Wednesday, October 04, 2006

“The person who sends out positive thoughts activates the world around him positively and draws back to him positive results.”
(NVP) There is a power in positive thinking…and putting it into action. Let’s try to focus in on this today rather than on negativism. I think that the people around us will appreciate it. ;-) Jack

reminds me of a song i learned a long time ago and share with many pre-schoolers each year.
"love isn't love until you give it away, give it away, give it away.
oh, love isn't love until you give it away, and it comes right back to you".
children are such great vehicles for spreading goodness...jesus knew that.

ANOTHER PEALE ACCOMPLISHMENT...Norman Vincent Peale also co-founded “The Horatio Alger Association,” with educator Kenneth Beebe in 1947 dedicated to recognizing and honoring contemporary Americans who have achieved success and excellence in the face of adversity.
Do you know of any persons who could be honored with this award?

A song is not a song until you sing it. Love in your heart is notput there to stay. Love is not love until you give it away. Oscar Hammerstein

Tuesday, October 03, 2006

“Life is like an ever-shifting kaleidoscope….a slight change and all patterns alter.”
(Sharon Salzberg) Is the kaleidoscope an art object, a toy, or a teaching aid to explain how rapidly life can change? We’ve probably used one for all three. But, for now, I’m sure you know of current examples of the latter. Do you have a kaleidoscope? ;-) Jack

I LIKE THIS RESPONSE....When the kaleidoscope is stationary, the pattern is static and monotonous. It's the twists and turns that create interest. It seems that "life" is pretty much the same way

Monday, October 02, 2006

“We must believe in free will. We have no choice.”
(Isaac Singer) One of the great gifts from God is Free Will. It also gives relevance to God’s Grace. I hope that you choose to make good choices today. ;-) Jack

J. S.'s COMMENT ABOUT MY COMMENT....Are you related on your mother's side to Erasmus?

The good or ill of a man lies within his own will.

FROM M. L. IN ILL...choice is key. it gives opportunity to be responsible to one's self. sadly, it seems to be endangered at times. have a great day if you choose to!

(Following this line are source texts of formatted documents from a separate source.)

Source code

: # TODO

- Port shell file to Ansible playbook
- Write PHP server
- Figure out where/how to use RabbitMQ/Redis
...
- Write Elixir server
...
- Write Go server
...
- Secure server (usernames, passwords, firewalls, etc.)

I like quotes like this that have conflicting statements. (From D. F. IN MN)

FROM SOMEONE NAMED, ANONYMOUS...I always like choosing to look at your WW each day. They are so thought-provoking and stimulating of daily meditation. But I actually wonder if I have choice in the matter because I have such curiousity if you put WW on in the morning and, if I didn't look at them, the rest of my day is spent wondering. I have a very hard time choosing not to be curious. Even the ones filled with conflict are welcome ones to think about.

Friday, September 29, 2006

“There are some enterprises in which a careful disorderliness is the true method.”
(Herman Melville) Herman must have been looking at my desk. Can you think of other circumstances where Melville’s words might fit? ;-) Jack

N. R. BURR HAS AN INTERESTING FOLLOW UP....There's a "careful disorderliness" about flea markets, which I think makes them interesting, encourages people to look things over, and buy.

The careful disorderliness of The Church in the Bible gives encouragement to keep on keeping on in the careful disorderliness of The Church today, making my desk and house awash in things to be read and studied--interesting is an understatement of what I think about this circumstance. Sometimes it's just plain frustrating.

It is best to do things systematically, since we are only human, and disorder is our worst enemy.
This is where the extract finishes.